*** Data Section Begins ***

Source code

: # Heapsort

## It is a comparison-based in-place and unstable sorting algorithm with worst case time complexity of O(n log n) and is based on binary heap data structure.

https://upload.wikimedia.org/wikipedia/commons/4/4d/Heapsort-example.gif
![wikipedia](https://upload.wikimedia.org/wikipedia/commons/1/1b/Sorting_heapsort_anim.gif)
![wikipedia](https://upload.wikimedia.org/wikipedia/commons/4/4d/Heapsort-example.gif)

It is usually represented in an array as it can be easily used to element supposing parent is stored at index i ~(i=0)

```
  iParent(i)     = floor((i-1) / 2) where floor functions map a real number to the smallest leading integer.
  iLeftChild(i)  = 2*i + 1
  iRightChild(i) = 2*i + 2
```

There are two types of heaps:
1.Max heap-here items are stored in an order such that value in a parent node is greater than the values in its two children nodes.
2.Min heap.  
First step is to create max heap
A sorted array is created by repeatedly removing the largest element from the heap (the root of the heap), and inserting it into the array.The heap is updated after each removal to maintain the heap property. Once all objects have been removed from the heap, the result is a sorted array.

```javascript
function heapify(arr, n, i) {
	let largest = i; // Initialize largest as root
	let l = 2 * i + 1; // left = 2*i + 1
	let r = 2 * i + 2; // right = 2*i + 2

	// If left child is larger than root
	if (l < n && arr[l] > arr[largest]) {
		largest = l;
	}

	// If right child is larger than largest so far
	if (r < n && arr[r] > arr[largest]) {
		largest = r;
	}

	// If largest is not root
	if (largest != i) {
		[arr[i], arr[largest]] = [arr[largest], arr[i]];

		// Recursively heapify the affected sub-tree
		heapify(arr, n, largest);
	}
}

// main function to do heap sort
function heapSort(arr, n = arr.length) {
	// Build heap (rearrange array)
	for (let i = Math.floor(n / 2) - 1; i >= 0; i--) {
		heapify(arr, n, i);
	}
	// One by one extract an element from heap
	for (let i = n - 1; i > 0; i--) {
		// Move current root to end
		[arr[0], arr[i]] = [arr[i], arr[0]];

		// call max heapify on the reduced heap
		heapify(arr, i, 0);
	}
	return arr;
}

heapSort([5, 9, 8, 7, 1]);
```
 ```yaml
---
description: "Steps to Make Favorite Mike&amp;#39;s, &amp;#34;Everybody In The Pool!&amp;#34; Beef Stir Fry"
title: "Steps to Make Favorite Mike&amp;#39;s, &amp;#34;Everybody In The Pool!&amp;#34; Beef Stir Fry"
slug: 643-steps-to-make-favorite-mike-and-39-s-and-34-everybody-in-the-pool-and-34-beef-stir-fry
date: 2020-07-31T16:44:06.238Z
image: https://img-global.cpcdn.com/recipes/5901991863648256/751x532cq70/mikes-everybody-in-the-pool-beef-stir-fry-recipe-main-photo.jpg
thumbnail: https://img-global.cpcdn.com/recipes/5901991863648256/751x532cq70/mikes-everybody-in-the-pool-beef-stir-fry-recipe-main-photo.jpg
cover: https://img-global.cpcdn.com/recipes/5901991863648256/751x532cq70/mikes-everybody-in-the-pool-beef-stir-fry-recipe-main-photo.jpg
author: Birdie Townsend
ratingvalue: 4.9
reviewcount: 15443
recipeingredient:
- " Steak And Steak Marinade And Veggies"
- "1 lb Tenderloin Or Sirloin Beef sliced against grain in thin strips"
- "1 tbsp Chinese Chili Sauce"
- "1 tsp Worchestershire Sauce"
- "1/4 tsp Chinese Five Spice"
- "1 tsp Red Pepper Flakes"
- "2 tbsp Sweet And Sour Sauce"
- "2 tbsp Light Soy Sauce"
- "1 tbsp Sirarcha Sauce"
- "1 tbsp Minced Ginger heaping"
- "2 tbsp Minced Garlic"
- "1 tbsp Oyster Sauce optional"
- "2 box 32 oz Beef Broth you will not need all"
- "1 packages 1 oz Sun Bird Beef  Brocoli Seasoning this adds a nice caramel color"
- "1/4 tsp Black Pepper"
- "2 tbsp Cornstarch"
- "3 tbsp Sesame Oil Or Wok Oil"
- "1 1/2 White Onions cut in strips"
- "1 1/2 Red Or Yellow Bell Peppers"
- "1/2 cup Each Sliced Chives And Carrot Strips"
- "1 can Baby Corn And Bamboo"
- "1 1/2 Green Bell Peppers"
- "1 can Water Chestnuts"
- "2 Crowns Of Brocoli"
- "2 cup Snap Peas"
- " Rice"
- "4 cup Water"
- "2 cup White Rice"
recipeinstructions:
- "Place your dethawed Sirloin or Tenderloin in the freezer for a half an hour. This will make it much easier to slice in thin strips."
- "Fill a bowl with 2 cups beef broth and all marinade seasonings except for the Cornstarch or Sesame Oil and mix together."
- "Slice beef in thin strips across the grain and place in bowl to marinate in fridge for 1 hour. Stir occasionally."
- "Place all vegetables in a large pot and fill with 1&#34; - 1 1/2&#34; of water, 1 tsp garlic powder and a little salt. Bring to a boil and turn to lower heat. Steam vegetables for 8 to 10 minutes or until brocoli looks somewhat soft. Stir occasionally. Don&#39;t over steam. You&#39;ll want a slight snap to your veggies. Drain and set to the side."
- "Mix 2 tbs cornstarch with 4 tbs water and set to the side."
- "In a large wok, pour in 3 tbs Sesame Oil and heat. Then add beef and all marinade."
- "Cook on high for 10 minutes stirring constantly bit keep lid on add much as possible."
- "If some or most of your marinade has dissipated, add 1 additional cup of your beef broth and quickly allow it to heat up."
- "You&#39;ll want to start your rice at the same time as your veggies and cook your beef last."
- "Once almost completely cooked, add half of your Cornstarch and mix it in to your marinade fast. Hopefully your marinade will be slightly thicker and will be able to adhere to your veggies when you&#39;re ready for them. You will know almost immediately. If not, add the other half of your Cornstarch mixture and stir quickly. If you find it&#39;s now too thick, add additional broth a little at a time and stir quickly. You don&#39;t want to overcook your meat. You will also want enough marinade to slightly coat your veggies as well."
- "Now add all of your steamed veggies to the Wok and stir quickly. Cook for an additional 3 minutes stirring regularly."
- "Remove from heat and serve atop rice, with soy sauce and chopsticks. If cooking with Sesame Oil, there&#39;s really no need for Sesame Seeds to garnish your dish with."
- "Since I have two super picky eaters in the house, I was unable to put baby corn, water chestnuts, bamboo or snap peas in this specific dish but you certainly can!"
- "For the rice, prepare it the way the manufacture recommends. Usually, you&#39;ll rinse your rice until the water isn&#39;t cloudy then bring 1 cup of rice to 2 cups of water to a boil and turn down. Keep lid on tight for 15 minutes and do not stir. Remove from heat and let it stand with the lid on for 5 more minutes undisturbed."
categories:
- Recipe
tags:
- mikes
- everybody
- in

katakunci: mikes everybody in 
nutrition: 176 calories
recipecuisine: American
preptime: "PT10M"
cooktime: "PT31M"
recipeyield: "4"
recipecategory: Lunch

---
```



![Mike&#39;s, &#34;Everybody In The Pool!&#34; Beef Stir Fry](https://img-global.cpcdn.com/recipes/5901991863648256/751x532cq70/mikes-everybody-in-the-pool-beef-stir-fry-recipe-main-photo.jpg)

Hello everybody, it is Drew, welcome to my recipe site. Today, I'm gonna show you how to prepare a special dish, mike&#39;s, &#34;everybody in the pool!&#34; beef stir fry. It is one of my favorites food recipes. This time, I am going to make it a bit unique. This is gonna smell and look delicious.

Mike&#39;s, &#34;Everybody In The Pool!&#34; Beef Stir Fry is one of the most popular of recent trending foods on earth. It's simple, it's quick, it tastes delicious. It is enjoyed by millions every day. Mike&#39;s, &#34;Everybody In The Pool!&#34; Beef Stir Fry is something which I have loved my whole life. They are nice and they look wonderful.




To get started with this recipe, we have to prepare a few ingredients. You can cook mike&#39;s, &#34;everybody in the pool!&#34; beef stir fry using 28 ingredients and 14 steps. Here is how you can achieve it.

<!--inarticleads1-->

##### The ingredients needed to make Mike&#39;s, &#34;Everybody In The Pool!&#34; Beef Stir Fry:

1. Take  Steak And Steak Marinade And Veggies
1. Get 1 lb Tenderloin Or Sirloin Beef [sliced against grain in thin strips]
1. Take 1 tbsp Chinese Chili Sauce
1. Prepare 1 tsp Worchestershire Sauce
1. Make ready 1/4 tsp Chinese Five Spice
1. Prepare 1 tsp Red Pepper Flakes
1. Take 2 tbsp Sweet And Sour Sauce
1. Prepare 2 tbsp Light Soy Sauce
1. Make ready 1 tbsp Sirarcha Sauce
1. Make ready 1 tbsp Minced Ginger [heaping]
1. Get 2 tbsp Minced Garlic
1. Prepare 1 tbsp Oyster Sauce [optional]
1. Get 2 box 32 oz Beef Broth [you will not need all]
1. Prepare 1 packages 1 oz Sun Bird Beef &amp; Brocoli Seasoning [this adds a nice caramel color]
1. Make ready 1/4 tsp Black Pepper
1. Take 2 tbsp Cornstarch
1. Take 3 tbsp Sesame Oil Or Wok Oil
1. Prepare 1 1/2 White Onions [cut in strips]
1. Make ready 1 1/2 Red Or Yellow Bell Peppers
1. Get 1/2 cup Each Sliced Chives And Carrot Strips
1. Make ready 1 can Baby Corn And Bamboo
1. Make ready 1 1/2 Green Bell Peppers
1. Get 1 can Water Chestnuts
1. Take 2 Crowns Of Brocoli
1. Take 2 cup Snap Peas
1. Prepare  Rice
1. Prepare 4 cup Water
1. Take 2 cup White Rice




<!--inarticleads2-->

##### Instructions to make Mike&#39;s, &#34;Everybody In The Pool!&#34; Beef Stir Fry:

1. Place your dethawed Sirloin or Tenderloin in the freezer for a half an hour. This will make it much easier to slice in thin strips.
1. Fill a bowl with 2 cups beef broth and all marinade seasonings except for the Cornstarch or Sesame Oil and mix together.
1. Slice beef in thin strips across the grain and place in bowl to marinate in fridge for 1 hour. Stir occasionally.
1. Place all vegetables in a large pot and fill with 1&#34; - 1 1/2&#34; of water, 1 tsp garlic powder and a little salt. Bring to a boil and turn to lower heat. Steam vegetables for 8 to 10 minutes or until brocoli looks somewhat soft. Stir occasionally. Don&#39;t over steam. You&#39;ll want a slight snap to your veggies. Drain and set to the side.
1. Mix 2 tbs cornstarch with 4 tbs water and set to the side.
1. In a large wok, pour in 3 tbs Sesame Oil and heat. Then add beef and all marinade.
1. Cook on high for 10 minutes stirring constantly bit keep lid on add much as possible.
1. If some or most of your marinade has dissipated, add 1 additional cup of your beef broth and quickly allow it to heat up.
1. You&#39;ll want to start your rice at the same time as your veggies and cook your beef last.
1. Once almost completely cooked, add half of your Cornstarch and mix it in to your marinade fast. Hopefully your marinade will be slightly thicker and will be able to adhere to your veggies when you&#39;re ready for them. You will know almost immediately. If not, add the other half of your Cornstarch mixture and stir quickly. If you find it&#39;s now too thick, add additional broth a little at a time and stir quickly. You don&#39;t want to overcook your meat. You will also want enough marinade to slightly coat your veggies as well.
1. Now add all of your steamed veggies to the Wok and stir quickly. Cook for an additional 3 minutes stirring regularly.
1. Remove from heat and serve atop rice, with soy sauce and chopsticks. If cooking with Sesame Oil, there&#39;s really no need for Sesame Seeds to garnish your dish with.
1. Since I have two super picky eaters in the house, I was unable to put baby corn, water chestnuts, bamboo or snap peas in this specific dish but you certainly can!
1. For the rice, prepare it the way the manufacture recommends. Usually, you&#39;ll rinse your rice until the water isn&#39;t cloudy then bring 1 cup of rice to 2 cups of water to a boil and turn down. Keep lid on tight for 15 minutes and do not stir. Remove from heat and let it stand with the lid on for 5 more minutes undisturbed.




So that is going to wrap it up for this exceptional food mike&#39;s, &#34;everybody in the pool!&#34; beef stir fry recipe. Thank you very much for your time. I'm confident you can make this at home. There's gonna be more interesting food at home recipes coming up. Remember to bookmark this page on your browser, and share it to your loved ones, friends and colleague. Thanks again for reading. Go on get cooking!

*** Data Section Ends ***

* To do: Among the entries above, copy exactly only the lines starting with the one containing "1. Fill a bowl" and going through the one containing "1. You&#39;ll want", both ends included.

* Finished exercise:
1. Fill a bowl with 2 cups beef broth and all marinade seasonings except for the Cornstarch or Sesame Oil and mix together.
1. Slice beef in thin strips across the grain and place in bowl to marinate in fridge for 1 hour. Stir occasionally.
1. Place all vegetables in a large pot and fill with 1&#34; - 1 1/2&#34; of water, 1 tsp garlic powder and a little salt. Bring to a boil and turn to lower heat. Steam vegetables for 8 to 10 minutes or until brocoli looks somewhat soft. Stir occasionally. Don&#39;t over steam. You&#39;ll want a slight snap to your veggies. Drain and set to the side.
1. Mix 2 tbs cornstarch with 4 tbs water and set to the side.
1. In a large wok, pour in 3 tbs Sesame Oil and heat. Then add beef and all marinade.
1. Cook on high for 10 minutes stirring constantly bit keep lid on add much as possible.
1. If some or most of your marinade has dissipated, add 1 additional cup of your beef broth and quickly allow it to heat up.
1. You&#39;ll want to start your rice at the same time as your veggies and cook your beef last.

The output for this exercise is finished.